Rain-making ceremonies are common for rice farmers in Thailand. One such ceremony happens in Bangkok and involves the lord of the Royal Plowing Ceremony throwing rice kernels as he walks around the Grand Palace as the crown prince of Thailand watches. Another tradition that is common to central Thailand is a "cat procession". This involves villagers parading a cat around and throwing water at it, in the belief that a "crying" cat brings a fertile rice crop. The Rice Department released five new varieties to celebrate the Coronation in 2019, ahead of the Royal Plowing Ceremony.

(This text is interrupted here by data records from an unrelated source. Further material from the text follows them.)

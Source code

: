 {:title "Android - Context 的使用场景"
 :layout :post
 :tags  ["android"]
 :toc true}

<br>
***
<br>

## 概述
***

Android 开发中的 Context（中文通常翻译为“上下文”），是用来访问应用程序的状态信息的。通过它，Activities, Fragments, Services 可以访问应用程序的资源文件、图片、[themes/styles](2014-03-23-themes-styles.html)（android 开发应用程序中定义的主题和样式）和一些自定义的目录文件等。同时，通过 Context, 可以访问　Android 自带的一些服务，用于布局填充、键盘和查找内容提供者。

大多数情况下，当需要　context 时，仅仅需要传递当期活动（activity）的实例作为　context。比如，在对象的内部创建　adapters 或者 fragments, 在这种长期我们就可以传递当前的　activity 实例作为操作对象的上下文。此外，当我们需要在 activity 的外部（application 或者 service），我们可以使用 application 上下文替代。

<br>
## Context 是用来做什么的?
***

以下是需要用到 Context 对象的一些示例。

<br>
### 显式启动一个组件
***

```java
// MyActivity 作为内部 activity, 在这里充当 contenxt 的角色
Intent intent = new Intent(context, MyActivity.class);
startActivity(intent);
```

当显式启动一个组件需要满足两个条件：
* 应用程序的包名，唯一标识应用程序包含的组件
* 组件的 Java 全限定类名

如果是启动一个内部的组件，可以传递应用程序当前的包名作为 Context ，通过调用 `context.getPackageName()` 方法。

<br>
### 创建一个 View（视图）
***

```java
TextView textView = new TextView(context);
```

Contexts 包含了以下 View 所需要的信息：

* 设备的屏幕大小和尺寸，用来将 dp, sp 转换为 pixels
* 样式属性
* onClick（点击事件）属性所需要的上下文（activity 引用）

These are all named "...62" after BE2562. See §Varieties above.

==Rice cartel==
Thailand has several times proposed the creation of a rice cartel with Vietnam, Burma, Laos, and Cambodia. Similar to the OPEC cartel that controls oil production, its purpose would be to control production and set prices. Thailand submitted a proposal for such an organization to the other countries, but retracted it in 2008. Analysts believe that such an organization would not be effective, due to the lack of cooperation between the countries and their lack of control over farmers' production. Thailand is now investigating a possible, more forum-based, international organization to discuss supplies and yields of rice.

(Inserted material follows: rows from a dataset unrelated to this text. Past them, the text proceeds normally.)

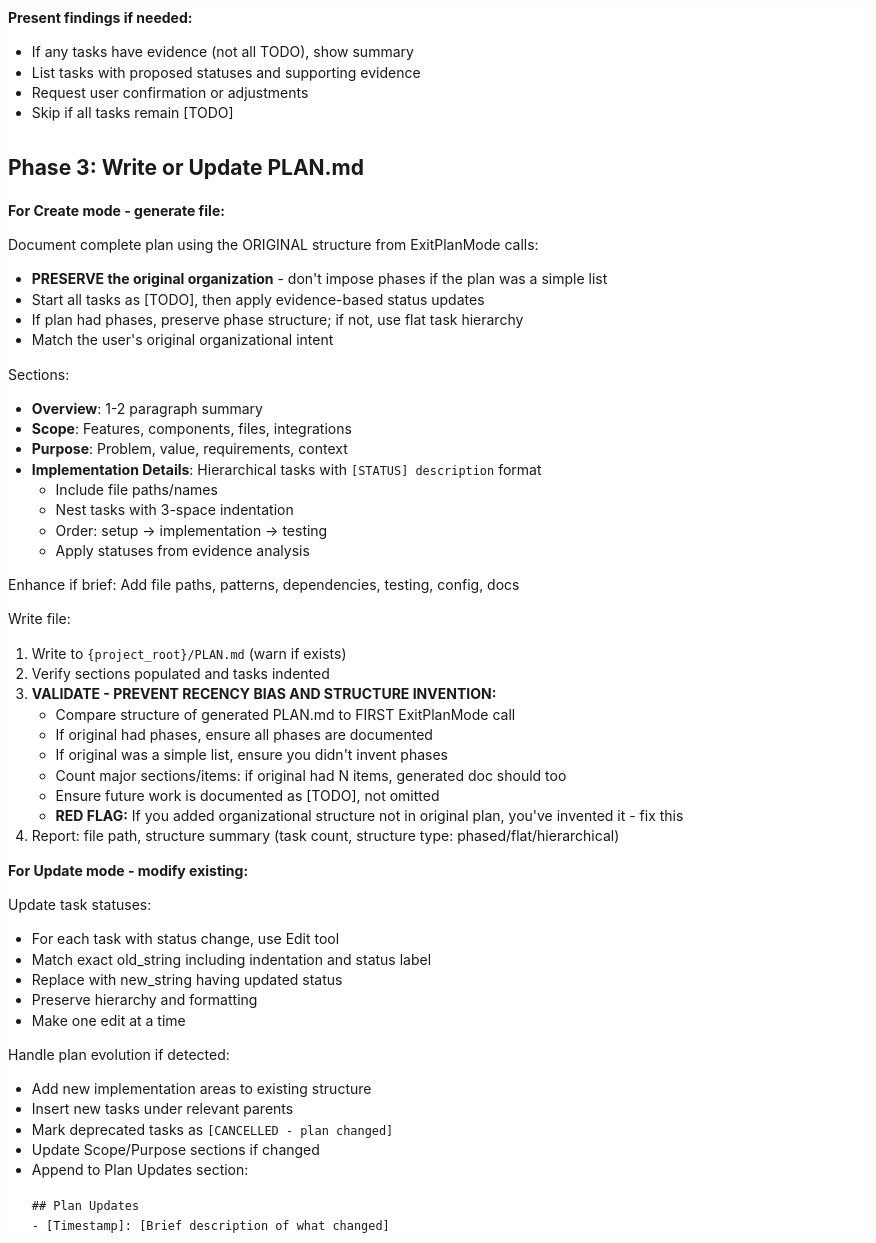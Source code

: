 **Present findings if needed:**
- If any tasks have evidence (not all TODO), show summary
- List tasks with proposed statuses and supporting evidence
- Request user confirmation or adjustments
- Skip if all tasks remain [TODO]

## Phase 3: Write or Update PLAN.md

**For Create mode - generate file:**

Document complete plan using the ORIGINAL structure from ExitPlanMode calls:
- **PRESERVE the original organization** - don't impose phases if the plan was a simple list
- Start all tasks as [TODO], then apply evidence-based status updates
- If plan had phases, preserve phase structure; if not, use flat task hierarchy
- Match the user's original organizational intent

Sections:
- **Overview**: 1-2 paragraph summary
- **Scope**: Features, components, files, integrations
- **Purpose**: Problem, value, requirements, context
- **Implementation Details**: Hierarchical tasks with `[STATUS] description` format
  - Include file paths/names
  - Nest tasks with 3-space indentation
  - Order: setup → implementation → testing
  - Apply statuses from evidence analysis

Enhance if brief: Add file paths, patterns, dependencies, testing, config, docs

Write file:
1. Write to `{project_root}/PLAN.md` (warn if exists)
2. Verify sections populated and tasks indented
3. **VALIDATE - PREVENT RECENCY BIAS AND STRUCTURE INVENTION:**
   - Compare structure of generated PLAN.md to FIRST ExitPlanMode call
   - If original had phases, ensure all phases are documented
   - If original was a simple list, ensure you didn't invent phases
   - Count major sections/items: if original had N items, generated doc should too
   - Ensure future work is documented as [TODO], not omitted
   - **RED FLAG:** If you added organizational structure not in original plan, you've invented it - fix this
4. Report: file path, structure summary (task count, structure type: phased/flat/hierarchical)

**For Update mode - modify existing:**

Update task statuses:
- For each task with status change, use Edit tool
- Match exact old_string including indentation and status label
- Replace with new_string having updated status
- Preserve hierarchy and formatting
- Make one edit at a time

Handle plan evolution if detected:
- Add new implementation areas to existing structure
- Insert new tasks under relevant parents
- Mark deprecated tasks as `[CANCELLED - plan changed]`
- Update Scope/Purpose sections if changed
- Append to Plan Updates section:
  ```
  ## Plan Updates
  - [Timestamp]: [Brief description of what changed]
  ```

Noppadon Pattama, the foreign minister of Thailand, wanted to call the forum the "Council on Rice Trade Cooperation" and was planning, as of May 2008, to invite China, India, Pakistan, Cambodia, Burma, and Vietnam to join. Pattama also said the new international forum would not replicate any of the work done by the International Rice Research Institute (IRRI), an institute formed in 1960 to "reduce poverty and hunger, improve the health of rice farmers and consumers, and ensure environmental sustainability of rice farming."

==Recognition==
At the 2017 World Rice Conference held in Macau, Thailand's hom mali 105 (jasmine) rice was declared the world's best rice, beating 21 competitors. Thailand had entered three rice varieties in the competition. Since 2009 Thai jasmine rice has won the award five times. In 2018, Cambodian Malys Angkor jasmine rice was the winner. Vietnam's ST24 rice took top honours in 2019, causing panic among Thai rice producers as ST24 is half the price of Thai hom mali.